- Prekaz i Epërm Location within Kosovo
- Coordinates: 42°46′56″N 20°49′44″E﻿ / ﻿42.782274°N 20.828980°E
- Location: Kosovo
- District: Mitrovica
- Municipality: Skenderaj
- Elevation: 674 m (2,211 ft)

Population (2024)
- • Total: 1,707
- Time zone: UTC+1 (CET)
- • Summer (DST): UTC+2 (CEST)

= Prekaz i Epërm =

Prekaz i Epërm (Prekazi i Epërm; Горње Преказе / Gornje Prekaze) is a village in Skenderaj municipality, Kosovo. This village was the site of the battle that started the Kosovo War, the Battle of Prekaz and birthplace of KLA leader Adem Jashari and his brother, Hamëz Jashari.

== History ==
According to Rifat Jashari in an interview the village of Prekaz was founded by three brothers, Jashar, Kadri and Meha in the late 1700's. Each would create their own street and family. The fourth family of Prekaz, Lushtaku, would come to the village later.

During the 20th century, the village of Prekaz played a role in many events in local history, including being the site of several attacks and battles. In 1913, during the Second Balkan War, a group of Serbian soldiers entered the village, ransacking it as well as assaulting the local population. However, they were attacked by a group of three Albanian irregulars led by Ahmet Delia who, wielding an axe, killed all but one of the soldiers; Ahmet later died of his wounds as a result of the incident.

The village also played an important role during the Drenica uprising of 1945 where clashes broke out in the village, resulting in its annexation by Albanian insurgents.
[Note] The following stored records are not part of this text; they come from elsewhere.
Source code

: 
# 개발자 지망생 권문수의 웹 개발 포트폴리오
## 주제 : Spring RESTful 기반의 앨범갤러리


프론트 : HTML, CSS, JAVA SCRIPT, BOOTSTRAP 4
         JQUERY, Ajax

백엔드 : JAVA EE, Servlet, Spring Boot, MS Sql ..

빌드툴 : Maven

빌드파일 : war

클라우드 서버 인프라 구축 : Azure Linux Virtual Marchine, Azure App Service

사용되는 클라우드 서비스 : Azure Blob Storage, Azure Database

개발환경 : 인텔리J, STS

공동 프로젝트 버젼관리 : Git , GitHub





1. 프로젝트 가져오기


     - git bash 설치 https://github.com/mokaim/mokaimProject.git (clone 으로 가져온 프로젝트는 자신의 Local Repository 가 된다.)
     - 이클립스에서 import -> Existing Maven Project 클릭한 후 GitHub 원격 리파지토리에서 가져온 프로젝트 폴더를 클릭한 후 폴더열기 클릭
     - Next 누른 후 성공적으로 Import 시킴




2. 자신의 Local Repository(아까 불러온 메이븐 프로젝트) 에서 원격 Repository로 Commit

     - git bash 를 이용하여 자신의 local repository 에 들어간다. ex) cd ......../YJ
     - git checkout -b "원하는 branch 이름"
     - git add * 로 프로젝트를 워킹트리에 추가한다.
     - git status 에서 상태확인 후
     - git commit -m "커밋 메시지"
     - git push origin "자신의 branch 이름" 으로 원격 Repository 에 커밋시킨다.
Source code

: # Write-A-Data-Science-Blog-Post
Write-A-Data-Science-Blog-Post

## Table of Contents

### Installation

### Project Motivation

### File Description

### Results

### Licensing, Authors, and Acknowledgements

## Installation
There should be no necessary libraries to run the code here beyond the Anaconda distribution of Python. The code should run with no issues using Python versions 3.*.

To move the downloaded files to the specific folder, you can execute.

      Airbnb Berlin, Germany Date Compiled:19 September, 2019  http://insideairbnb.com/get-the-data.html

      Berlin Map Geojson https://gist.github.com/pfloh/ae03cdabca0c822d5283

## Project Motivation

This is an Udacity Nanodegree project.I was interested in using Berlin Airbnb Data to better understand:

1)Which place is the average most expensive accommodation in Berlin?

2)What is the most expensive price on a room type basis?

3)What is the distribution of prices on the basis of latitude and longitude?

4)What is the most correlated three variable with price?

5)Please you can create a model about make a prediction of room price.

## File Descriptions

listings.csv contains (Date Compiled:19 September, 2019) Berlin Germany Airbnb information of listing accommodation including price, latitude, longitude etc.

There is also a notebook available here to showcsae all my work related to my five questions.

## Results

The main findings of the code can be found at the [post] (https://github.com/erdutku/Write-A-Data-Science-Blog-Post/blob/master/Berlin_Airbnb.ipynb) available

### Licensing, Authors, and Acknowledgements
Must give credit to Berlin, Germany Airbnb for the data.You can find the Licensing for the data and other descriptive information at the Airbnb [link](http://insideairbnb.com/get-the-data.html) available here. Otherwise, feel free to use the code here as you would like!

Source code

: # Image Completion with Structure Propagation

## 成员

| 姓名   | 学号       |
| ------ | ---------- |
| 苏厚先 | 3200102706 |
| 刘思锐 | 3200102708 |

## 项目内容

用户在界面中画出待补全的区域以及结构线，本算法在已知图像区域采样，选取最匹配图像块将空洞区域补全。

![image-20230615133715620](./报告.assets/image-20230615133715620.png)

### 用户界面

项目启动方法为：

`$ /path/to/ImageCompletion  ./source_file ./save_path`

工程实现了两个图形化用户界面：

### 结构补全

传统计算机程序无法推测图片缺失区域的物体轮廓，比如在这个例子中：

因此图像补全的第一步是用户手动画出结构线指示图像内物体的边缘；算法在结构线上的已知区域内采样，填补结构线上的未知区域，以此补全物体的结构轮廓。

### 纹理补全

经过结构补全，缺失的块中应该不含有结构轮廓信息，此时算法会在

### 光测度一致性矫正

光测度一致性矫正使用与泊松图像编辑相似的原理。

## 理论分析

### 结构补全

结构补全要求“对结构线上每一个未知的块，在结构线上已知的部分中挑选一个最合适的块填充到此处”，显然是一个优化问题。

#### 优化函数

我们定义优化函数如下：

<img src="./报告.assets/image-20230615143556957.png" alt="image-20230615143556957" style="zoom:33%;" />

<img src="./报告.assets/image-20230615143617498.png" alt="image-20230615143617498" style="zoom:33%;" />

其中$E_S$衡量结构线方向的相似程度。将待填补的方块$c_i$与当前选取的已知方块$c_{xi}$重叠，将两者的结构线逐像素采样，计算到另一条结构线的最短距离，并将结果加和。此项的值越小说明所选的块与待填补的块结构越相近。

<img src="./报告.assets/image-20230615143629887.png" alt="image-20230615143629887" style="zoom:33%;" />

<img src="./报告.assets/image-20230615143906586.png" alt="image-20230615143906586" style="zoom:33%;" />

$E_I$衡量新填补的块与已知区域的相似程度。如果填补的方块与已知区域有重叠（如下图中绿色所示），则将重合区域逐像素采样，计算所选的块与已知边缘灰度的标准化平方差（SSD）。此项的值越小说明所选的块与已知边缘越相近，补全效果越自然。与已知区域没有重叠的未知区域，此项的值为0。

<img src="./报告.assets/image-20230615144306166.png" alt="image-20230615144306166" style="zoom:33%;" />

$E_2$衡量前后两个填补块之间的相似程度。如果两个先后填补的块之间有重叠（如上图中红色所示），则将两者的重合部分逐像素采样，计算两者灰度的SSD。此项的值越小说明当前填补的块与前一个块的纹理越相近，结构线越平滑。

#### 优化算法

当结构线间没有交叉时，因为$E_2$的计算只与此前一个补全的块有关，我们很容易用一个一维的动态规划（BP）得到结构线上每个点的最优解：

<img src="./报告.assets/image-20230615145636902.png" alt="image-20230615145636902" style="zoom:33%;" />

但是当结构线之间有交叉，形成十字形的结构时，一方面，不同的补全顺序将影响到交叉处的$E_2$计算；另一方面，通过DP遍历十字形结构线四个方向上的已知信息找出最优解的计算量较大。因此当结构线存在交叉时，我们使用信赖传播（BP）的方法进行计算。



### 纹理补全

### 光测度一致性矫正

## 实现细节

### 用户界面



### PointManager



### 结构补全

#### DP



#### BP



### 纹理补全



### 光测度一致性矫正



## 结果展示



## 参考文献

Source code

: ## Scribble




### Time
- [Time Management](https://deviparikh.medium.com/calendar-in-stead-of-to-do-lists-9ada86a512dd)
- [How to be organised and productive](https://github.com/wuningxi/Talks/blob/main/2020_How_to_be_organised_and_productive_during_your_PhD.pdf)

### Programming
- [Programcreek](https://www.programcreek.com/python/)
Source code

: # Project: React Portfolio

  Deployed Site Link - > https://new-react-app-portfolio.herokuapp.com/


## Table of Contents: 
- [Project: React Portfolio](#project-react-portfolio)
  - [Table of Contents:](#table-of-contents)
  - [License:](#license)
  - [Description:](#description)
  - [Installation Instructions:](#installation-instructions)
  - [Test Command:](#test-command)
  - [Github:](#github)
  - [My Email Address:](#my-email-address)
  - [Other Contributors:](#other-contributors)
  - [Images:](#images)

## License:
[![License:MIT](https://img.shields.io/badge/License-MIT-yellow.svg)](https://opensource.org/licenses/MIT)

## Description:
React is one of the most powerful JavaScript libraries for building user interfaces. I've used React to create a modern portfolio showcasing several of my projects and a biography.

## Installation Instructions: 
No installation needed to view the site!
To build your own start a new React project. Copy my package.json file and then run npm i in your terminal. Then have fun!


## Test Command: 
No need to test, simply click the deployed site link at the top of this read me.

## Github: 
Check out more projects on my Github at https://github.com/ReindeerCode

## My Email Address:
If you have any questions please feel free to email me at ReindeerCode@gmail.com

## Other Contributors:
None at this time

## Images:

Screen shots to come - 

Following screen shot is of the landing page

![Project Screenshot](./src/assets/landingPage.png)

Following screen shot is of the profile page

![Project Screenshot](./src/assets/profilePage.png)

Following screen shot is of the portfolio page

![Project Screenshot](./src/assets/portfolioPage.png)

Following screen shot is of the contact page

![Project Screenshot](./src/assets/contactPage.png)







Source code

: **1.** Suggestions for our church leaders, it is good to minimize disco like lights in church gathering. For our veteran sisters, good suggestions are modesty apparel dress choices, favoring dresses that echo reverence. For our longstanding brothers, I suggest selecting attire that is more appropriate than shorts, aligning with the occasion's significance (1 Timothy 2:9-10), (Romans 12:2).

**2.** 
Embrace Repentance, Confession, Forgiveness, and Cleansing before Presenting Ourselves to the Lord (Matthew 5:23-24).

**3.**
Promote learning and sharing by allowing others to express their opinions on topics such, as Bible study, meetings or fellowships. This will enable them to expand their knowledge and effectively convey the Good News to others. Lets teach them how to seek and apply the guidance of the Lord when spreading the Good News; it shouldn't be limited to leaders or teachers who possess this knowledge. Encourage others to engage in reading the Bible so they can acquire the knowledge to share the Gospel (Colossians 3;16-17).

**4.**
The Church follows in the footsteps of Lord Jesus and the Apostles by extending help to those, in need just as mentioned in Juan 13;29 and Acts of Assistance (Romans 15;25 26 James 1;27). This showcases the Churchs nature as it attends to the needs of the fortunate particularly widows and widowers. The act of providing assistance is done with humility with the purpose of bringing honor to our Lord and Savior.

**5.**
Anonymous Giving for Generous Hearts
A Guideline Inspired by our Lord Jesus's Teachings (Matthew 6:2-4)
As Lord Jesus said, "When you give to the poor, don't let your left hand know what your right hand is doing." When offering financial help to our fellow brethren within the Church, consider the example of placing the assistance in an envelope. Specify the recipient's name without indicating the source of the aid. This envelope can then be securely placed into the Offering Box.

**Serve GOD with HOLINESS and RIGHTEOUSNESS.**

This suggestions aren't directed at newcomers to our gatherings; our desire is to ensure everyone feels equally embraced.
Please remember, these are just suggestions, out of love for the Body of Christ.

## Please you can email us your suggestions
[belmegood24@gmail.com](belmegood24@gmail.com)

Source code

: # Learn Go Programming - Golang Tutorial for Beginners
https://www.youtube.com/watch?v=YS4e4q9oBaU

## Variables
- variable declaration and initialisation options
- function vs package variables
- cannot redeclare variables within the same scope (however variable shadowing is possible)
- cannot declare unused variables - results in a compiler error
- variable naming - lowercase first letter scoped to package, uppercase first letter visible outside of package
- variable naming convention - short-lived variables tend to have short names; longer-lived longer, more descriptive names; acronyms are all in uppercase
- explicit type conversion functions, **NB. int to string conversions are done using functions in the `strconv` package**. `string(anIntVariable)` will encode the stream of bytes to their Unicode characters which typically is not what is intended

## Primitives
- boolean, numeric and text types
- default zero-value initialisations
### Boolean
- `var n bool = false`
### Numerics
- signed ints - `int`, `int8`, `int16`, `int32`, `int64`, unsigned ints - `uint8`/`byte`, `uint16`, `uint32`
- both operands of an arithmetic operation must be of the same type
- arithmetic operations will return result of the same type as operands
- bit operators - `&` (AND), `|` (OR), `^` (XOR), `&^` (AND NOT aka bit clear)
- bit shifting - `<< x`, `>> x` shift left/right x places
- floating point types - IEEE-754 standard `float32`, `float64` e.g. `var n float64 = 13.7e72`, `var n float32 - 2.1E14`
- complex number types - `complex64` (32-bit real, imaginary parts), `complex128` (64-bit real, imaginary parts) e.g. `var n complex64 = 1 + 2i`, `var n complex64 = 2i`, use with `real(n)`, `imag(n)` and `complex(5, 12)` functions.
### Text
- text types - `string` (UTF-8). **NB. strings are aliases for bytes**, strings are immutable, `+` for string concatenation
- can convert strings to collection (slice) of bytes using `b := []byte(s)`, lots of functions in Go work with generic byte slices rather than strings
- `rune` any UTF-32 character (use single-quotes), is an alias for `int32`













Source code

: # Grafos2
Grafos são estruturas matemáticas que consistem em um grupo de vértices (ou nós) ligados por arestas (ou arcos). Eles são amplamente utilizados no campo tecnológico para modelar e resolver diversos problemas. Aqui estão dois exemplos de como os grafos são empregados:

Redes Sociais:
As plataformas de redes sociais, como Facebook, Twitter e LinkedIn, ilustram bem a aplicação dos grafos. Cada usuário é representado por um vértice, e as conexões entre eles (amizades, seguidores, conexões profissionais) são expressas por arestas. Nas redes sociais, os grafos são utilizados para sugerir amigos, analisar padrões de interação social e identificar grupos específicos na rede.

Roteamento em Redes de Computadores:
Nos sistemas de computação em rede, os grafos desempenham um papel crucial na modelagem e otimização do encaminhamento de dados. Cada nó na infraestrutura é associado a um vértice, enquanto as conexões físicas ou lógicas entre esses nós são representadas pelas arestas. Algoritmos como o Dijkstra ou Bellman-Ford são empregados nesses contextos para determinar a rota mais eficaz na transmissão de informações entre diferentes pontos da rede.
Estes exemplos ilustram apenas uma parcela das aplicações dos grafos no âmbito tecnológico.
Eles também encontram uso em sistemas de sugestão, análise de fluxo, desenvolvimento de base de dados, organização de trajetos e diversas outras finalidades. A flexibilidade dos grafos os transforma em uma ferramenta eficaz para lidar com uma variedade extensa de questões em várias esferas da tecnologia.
The home of the Meha family in the village was surrounded during the 1981 protests in Kosovo after Tahir Meha fired upon Yugoslav police in Srbica. Yugoslav forces would attack the Meha household, which was protected by Tahir and his father Nebih, leading to fierce fighting breaking out. Despite destroying a Yugoslav tank with a hand grenade, the two insurgents were killed and their house was destroyed.

=== Kosovo War ===
The village marks one of the founding locations of the Kosovo Liberation Army (KLA), with its two generals, Adem and Hamëz Jashari being from the village. A convoy of Yugoslav troops unsuccessfully attempted to besiege the Jashari family in 1991 during the Prewar period.

Yugoslav forces would attempt once again to attack Prekaz in 1998 during 22-23 January 1998, however they were once again forced to retreat by the KLA, despite the absence of Adem Jashari.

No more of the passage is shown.